→ **Task details**
The following data has a line with "t_n\, F\right) \phi,$$" and a line with "and it follows". Write out exactly those lines and all the lines between them.

(Saved entries)

**********

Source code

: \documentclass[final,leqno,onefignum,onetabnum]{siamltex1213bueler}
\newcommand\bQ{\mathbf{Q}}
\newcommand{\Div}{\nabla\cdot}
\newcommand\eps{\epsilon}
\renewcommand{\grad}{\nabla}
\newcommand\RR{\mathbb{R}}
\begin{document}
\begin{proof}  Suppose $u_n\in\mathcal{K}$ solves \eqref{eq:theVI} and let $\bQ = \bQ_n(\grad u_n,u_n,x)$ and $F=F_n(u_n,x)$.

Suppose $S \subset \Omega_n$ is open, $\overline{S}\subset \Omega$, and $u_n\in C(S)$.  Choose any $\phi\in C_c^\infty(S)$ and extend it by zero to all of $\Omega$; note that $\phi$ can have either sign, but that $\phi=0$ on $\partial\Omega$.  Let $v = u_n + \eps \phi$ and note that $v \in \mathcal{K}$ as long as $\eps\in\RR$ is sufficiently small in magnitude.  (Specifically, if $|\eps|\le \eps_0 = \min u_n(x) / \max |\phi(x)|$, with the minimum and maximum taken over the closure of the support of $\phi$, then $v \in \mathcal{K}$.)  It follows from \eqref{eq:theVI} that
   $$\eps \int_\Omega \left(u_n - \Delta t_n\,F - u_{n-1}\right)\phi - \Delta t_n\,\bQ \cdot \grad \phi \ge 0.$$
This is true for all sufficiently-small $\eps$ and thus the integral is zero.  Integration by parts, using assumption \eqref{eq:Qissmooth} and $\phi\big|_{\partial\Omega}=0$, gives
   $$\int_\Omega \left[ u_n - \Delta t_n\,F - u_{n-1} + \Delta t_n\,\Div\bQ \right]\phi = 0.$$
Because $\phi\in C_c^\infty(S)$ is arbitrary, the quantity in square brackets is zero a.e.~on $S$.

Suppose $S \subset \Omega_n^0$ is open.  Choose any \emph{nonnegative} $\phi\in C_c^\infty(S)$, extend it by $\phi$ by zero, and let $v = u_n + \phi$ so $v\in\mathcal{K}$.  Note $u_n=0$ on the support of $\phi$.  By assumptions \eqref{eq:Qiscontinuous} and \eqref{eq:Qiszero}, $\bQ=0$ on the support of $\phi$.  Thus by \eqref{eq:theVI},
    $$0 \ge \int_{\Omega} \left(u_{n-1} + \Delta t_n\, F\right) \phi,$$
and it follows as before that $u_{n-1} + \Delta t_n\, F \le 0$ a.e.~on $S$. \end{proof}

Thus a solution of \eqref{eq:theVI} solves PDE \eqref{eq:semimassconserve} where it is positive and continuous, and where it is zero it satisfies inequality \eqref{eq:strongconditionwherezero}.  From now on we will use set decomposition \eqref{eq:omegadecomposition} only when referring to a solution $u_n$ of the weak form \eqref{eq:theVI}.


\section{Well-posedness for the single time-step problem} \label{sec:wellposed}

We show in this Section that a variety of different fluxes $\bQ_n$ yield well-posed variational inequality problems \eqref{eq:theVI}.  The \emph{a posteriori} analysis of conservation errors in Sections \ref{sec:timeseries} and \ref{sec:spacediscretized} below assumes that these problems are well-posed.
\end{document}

**********

→ **Finished task**
    $$0 \ge \int_{\Omega} \left(u_{n-1} + \Delta t_n\, F\right) \phi,$$
and it follows as before that $u_{n-1} + \Delta t_n\, F \le 0$ a.e.~on $S$. \end{proof}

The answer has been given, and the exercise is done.